Ungeachtet der Ausweitung der Schweinegrippe wird die Europäische Kommission Madelin zufolge keine Aussetzung des Flugverkehrs zwischen Europa und den USA und Mexiko vorschlagen. Stattdessen sollten Reisende zu Vorsicht aufgerufen werden. Frankreich hingegen will sich für eine EU-weite Einstellung der Flüge nach Mexiko einsetzen.

US-Präsident Barack Obama sprach sich am Mittwochabend gegen eine Schließung der US-Grenze zu Mexiko wegen der Schweinegrippe aus. "Das wäre, als schließt man das Scheunentor, nachdem die Pferde ausgerissen sind", sagte er. Das Virus sei bereits in den USA. Deshalb mache eine Schließung der Grenzen keinen Sinn.

In Spanien wurde das Virus erstmals in Europa auch bei einem Patienten nachgewiesen, der nicht in Mexiko gewesen war. Er habe sich vermutlich bei seiner ebenfalls erkrankten Lebensgefährtin angesteckt, die das Virus aus Mexiko eingeschleppt habe, teilten die Behörden mit. Spanien hat derzeit zehn Schweinegrippefälle nachgewiesen.

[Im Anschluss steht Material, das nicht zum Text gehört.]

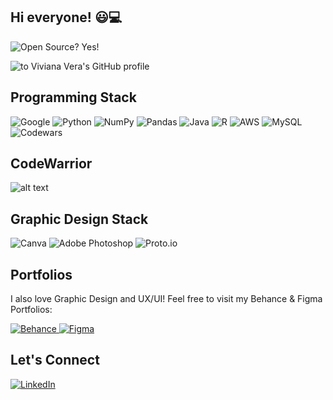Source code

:## Hi everyone! 😃💻

![Open Source? Yes!](https://badgen.net/badge/Open%20Source%20%3F/Yes%21/blue?icon=github)


![to Viviana Vera's GitHub profile](https://user-images.githubusercontent.com/33163800/126901109-903068ea-e4be-4117-8051-b1b34706583c.png)


## Programming Stack


![Google](https://img.shields.io/badge/google-4285F4?style=for-the-badge&logo=google&logoColor=white) <img alt="Python" src="https://img.shields.io/badge/python-%2314354C.svg?style=for-the-badge&logo=python&logoColor=white"/> ![NumPy](https://img.shields.io/badge/numpy-%23013243.svg?style=for-the-badge&logo=numpy&logoColor=white) ![Pandas](https://img.shields.io/badge/pandas-%23150458.svg?style=for-the-badge&logo=pandas&logoColor=white)
 <img alt="Java" src="https://img.shields.io/badge/java-%23ED8B00.svg?style=for-the-badge&logo=java&logoColor=white"/> <img alt="R" src="https://img.shields.io/badge/r-%23276DC3.svg?style=for-the-badge&logo=r&logoColor=white"/> <img alt="AWS" src="https://img.shields.io/badge/AWS-%23FF9900.svg?style=for-the-badge&logo=amazon-aws&logoColor=white"/> <img alt="MySQL" src="https://img.shields.io/badge/mysql-%2300f.svg?style=for-the-badge&logo=mysql&logoColor=white"/> ![Codewars](https://img.shields.io/badge/Codewars-B1361E?style=for-the-badge&logo=codewars&logoColor=grey)

## CodeWarrior
![alt text](https://www.codewars.com/users/vivianavf/badges/large)

## Graphic Design Stack

![Canva](https://img.shields.io/badge/Canva-%2300C4CC.svg?style=for-the-badge&logo=Canva&logoColor=white) ![Adobe Photoshop](https://img.shields.io/badge/adobephotoshop-%2331A8FF.svg?style=for-the-badge&logo=adobephotoshop&logoColor=white) ![Proto.io](https://img.shields.io/badge/Proto.io-161637?style=for-the-badge&logo=proto.io&logoColor=00e5ff)

## Portfolios

I also love Graphic Design and UX/UI! Feel free to visit my Behance & Figma Portfolios:

<a href="https://www.behance.net/vivianaverafa">
<img alt="Behance" src="https://img.shields.io/badge/Behance-1769ff?style=for-the-badge&logo=behance&logoColor=white"/>
</a>

<a href="https://www.figma.com/@vivianavera03">
<img alt="Figma" src="https://img.shields.io/badge/figma-%23F24E1E.svg?style=for-the-badge&logo=figma&logoColor=white"/>
</a>

## Let's Connect 

<a href="https://www.linkedin.com/in/vivianavera03/">
<img alt="LinkedIn" src="https://img.shields.io/badge/linkedin-%230077B5.svg?style=for-the-badge&logo=linkedin&logoColor=white"/>
</a>
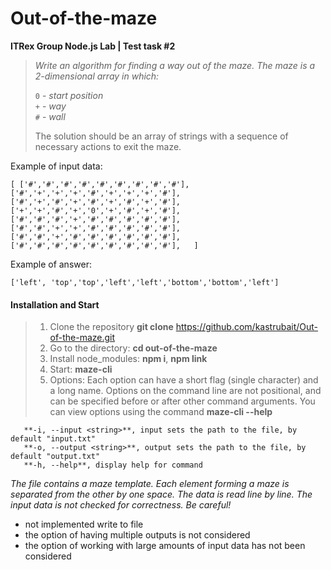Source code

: # Out-of-the-maze
**ITRex Group Node.js Lab | Test task #2**

> *Write an algorithm for finding a way out of the maze. The maze is a 2-dimensional array in which:*
> 
> `0` - *start position*    
> `+` - *way*    
> `#` - *wall*
> 
> The solution should be an array of strings with a sequence of necessary actions to exit the maze.

Example of input data:

``[
 ['#','#','#','#','#','#','#','#','#'],   
 ['#','+','+','+','#','+','+','+','#'],        
 ['#','+','#','+','#','+','#','+','#'],       
 ['+','+','#','+','0','+','#','+','#'],       
 ['#','#','#','+','#','#','#','#','#'],     
 ['#','#','+','+','#','#','#','#','#'],       
 ['#','#','+','#','#','#','#','#','#'],       
 ['#','#','#','#','#','#','#','#','#'],  
 ]``

Example of answer: 

``['left', 'top','top','left','left','bottom','bottom','left']``

#### Installation and Start
>1. Clone the repository
    **git clone** https://github.com/kastrubait/Out-of-the-maze.git
>2. Go to the directory:
    **cd out-of-the-maze**
>3. Install node_modules:
   **npm i**,  **npm link**
>4. Start:
    **maze-cli**
>5. Options:
    Each option can have a short flag (single character) and a long name. Options on the command line are not positional, and can be specified before or after other command arguments. You can view options using the command  **maze-cli  --help**

       **-i, --input <string>**, input sets the path to the file, by default "input.txt"  
       **-o, --output <string>**, output sets the path to the file, by default "output.txt"  
       **-h, --help**, display help for command

*The file contains a maze template. Each element forming a maze is separated from the other by one space. The data is read line by line. The input data is not checked for correctness. Be careful!*
> 
   - not implemented write to file
   - the option of having multiple outputs is not considered
   - the option of working with large amounts of input data has not been considered
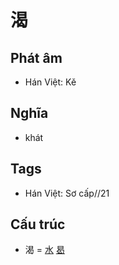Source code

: # 渴

## Phát âm
* Hán Việt: Kě

## Nghĩa
* khát

## Tags
* Hán Việt: Sơ cấp//21

## Cấu trúc
* 渴 = [水](水.md) [曷](曷.md)

<script>window.HANZI_FIELD='渴';</script>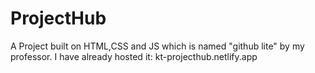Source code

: # ProjectHub
A Project built on HTML,CSS and JS which is named "github lite" by my professor. 
I have already hosted it:
kt-projecthub.netlify.app
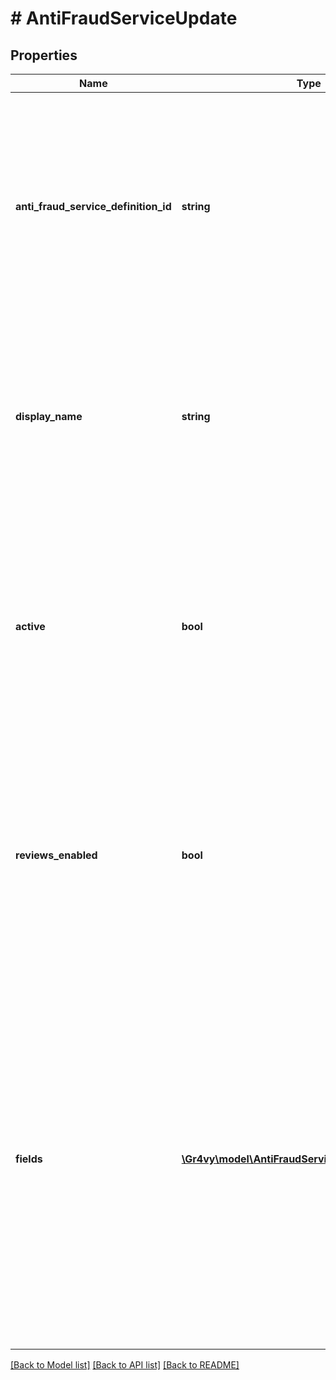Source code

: # # AntiFraudServiceUpdate

## Properties

Name | Type | Description | Notes
------------ | ------------- | ------------- | -------------
**anti_fraud_service_definition_id** | **string** | The name of the Anti-Fraud service provider. During update request, this value is used for validation only but the underlying service can not be changed for an existing service. |
**display_name** | **string** | A unique name for this anti-fraud service which is used in the Gr4vy admin panel to give a anti-fraud Service a human readable name. | [optional]
**active** | **bool** | Defines if this service is currently active or not. There can only be one active service at any time. When updating a service to active, the current active service will be deactivated. | [optional] [default to true]
**reviews_enabled** | **bool** | Defines if this service needs to handle the review status from anti-fraud responses with a proper review workflow. If not, the review status will be treated as any other one. | [optional] [default to false]
**fields** | [**\Gr4vy\model\AntiFraudServiceUpdateFieldsInner[]**](AntiFraudServiceUpdateFieldsInner.md) | A list of fields, each containing a key-value pair for each field defined by the definition for this anti-fraud service e.g. for Sift &#x60;api_key&#x60; must be sent within this field when creating the service.  For updates, only the fields sent here will be updated, existing ones will not be affected if not present. | [optional]

[[Back to Model list]](../../README.md#models) [[Back to API list]](../../README.md#endpoints) [[Back to README]](../../README.md)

Das ist mehr als die Hälfte aller Fälle in der EU. Großbritannien hat fünf Fälle gemeldet, Deutschland drei und Österreich einen.

Infizierter Mann versehentlich aus der Klinik entlassen

Auch in der Schweiz gibt es einen ersten Fall von Schweinegrippe. Ein junger Mann war am Montag wegen Verdachts auf eine Erkrankung im Kantonsspital Baden auf eine Isolierstation gebracht, am Mittwochnachmittag aber wieder nach Hause entlassen worden. Später bestätigte sich jedoch die Infektion mit der Schweinegrippe und der Patient wurde erneut in die Klinik eingewiesen.

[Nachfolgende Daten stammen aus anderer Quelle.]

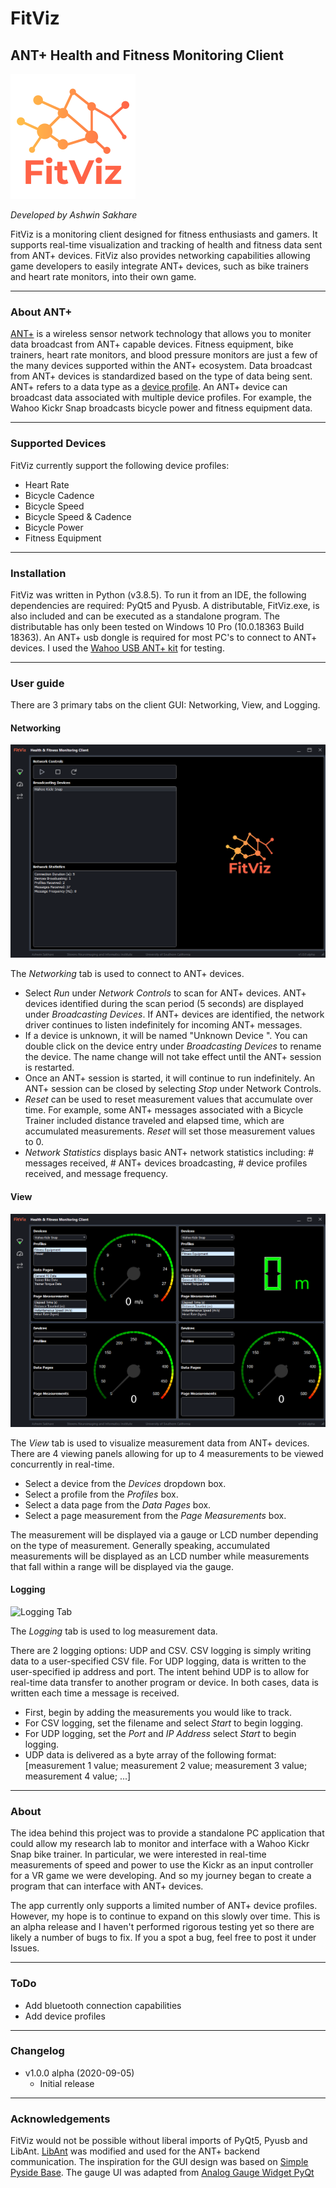 # FitViz
## ANT+ Health and Fitness Monitoring Client

![FitViz Banner](readme/Logo.png?raw=True)

_Developed by Ashwin Sakhare_

FitViz is a monitoring client designed for fitness enthusiasts and gamers. It supports real-time visualization and tracking of health and fitness data sent from ANT+ devices. FitViz also provides networking capabilities allowing game developers to easily integrate ANT+ devices, such as bike trainers and heart rate monitors, into their own game.

- - - -

### About ANT+

<a href="https://www.thisisant.com/" target="_blank">ANT+</a> is a wireless sensor network technology that allows you to moniter data broadcast from ANT+ capable devices. Fitness equipment, bike trainers, heart rate monitors, and blood pressure monitors are just a few of the many devices supported within the ANT+ ecosystem. Data broadcast from ANT+ devices is standardized based on the type of data being sent. ANT+ refers to a data type as a <a href="https://www.thisisant.com/developer/ant-plus/device-profiles" target="_blank">device profile</a>. An ANT+ device can broadcast data associated with multiple device profiles. For example, the Wahoo Kickr Snap broadcasts bicycle power and fitness equipment data.

- - - -

### Supported Devices
 
FitViz currently support the following device profiles:
* Heart Rate
* Bicycle Cadence
* Bicycle Speed
* Bicycle Speed & Cadence
* Bicycle Power
* Fitness Equipment

- - - -

### Installation

FitViz was written in Python (v3.8.5). To run it from an IDE, the following dependencies are required: PyQt5 and Pyusb. A distributable, FitViz.exe, is also included and can be executed as a standalone program. The distributable has only been tested on Windows 10 Pro (10.0.18363 Build 18363). An ANT+ usb dongle is required for most PC's to connect to ANT+ devices. I used the <a href="https://www.wahoofitness.com/devices/bike-trainers/usb-ant-kit" target="_blank">Wahoo USB ANT+ kit</a> for testing.

- - - -

### User guide

There are 3 primary tabs on the client GUI: Networking, View, and Logging.

#### Networking

![Networking Tab](readme/Networking.PNG?raw=True)

The _Networking_ tab is used to connect to ANT+ devices. 

* Select _Run_ under _Network Controls_ to scan for ANT+ devices. ANT+ devices identified during the scan period (5 seconds) are displayed under _Broadcasting Devices_. If ANT+ devices are identified, the network driver continues to listen indefinitely for incoming ANT+ messages.
* If a device is unknown, it will be named "Unknown Device <device number>". You can double click on the device entry under _Broadcasting Devices_ to rename the device. The name change will not take effect until the ANT+ session is restarted.
* Once an ANT+ session is started, it will continue to run indefinitely. An ANT+ session can be closed by selecting _Stop_ under Network Controls.
* _Reset_ can be used to reset measurement values that accumulate over time. For example, some ANT+ messages associated with a Bicycle Trainer included distance traveled and elapsed time, which are accumulated measurements. _Reset_ will set those measurement values to 0.
* _Network Statistics_ displays basic ANT+ network statistics including: # messages received, # ANT+ devices broadcasting, # device profiles received, and message frequency.

#### View

![View Tab](readme/View.png?raw=True)

The _View_ tab is used to visualize measurement data from ANT+ devices. There are 4 viewing panels allowing for up to 4 measurements to be viewed concurrently in real-time.

* Select a device from the _Devices_ dropdown box.
* Select a profile from the _Profiles_ box.
* Select a data page from the _Data Pages_ box.
* Select a page measurement from the _Page Measurements_ box.

The measurement will be displayed via a gauge or LCD number depending on the type of measurement. Generally speaking, accumulated measurements will be displayed as an LCD number while measurements that fall within a range will be displayed via the gauge.

#### Logging

![Logging Tab](readme/CSV.png/raw=True)

The _Logging_ tab is used to log measurement data.

There are 2 logging options: UDP and CSV. CSV logging is simply writing data to a user-specified CSV file. For UDP logging, data is written to the user-specified ip address and port. The intent behind UDP is to allow for real-time data transfer to another program or device. In both cases, data is written each time a message is received.

* First, begin by adding the measurements you would like to track.
* For CSV logging, set the filename and select _Start_ to begin logging.
* For UDP logging, set the _Port_ and _IP Address_ select _Start_ to begin logging.
* UDP data is delivered as a byte array of the following format: [measurement 1 value; measurement 2 value; measurement 3 value; measurement 4 value; ...]

- - - -

### About

The idea behind this project was to provide a standalone PC application that could allow my research lab to monitor and interface with a Wahoo Kickr Snap bike trainer. In particular, we were interested in real-time measurements of speed and power to use the Kickr as an input controller for a VR game we were developing. And so my journey began to create a program that can interface with ANT+ devices.

The app currently only supports a limited number of ANT+ device profiles. However, my hope is to continue to expand on this slowly over time. This is an alpha release and I haven't performed rigorous testing yet so there are likely a number of bugs to fix. If you a spot a bug, feel free to post it under Issues.

- - - -

### ToDo

- Add bluetooth connection capabilities
- Add device profiles

- - - -

### Changelog

* v1.0.0 alpha (2020-09-05)
  * Initial release
  
- - - -

### Acknowledgements

FitViz would not be possible without liberal imports of PyQt5, Pyusb and LibAnt. <a href="https://github.com/half2me/libant" target="_blank">LibAnt</a> was modified and used for the ANT+ backend communication. The inspiration for the GUI design was based on <a href="https://github.com/Wanderson-Magalhaes/Simple_PySide_Base" target="_blank">Simple Pyside Base</a>. The gauge UI was adapted from <a href="https://github.com/StefanHol/AnalogGaugeWidgetPyQt" target="_blank">Analog Gauge Widget PyQt</a>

In Mexiko ist nach Angaben der Behörden ein weiterer Mensch der Schweinegrippe zum Opfer gefallen. Wie Gesundheitsminister José Ángel Córdova am Mittwochabend mitteilte, kamen damit bereits acht Personen nachweislich durch den mutierten H1N1-Virus ums Leben. Auch die Zahl der Infizierten habe sich von bisher 49 auf 91 erhöht. 84 Verdachtsfälle würden derzeit noch untersucht. Córdova kündigte an, dass zur Eindämmung der Epidemie die gesamte öffentliche Verwaltung auf Bundesebene über die Maifeiertage geschlossen bleiben solle, und forderte die Bundesstaaten und Städte auf, sich der Maßnahme anzuschließen.

Die US-Streitkräfte bestätigten unterdessen den ersten Schweinegrippefall auf einer Militärbasis. Ein Marineinfanterist auf dem Stützpunkt Twentynine Palms in Kalifornien und 30 seiner Kameraden, die mit ihm Kontakt hatten, seien unter Quarantäne gestellt worden.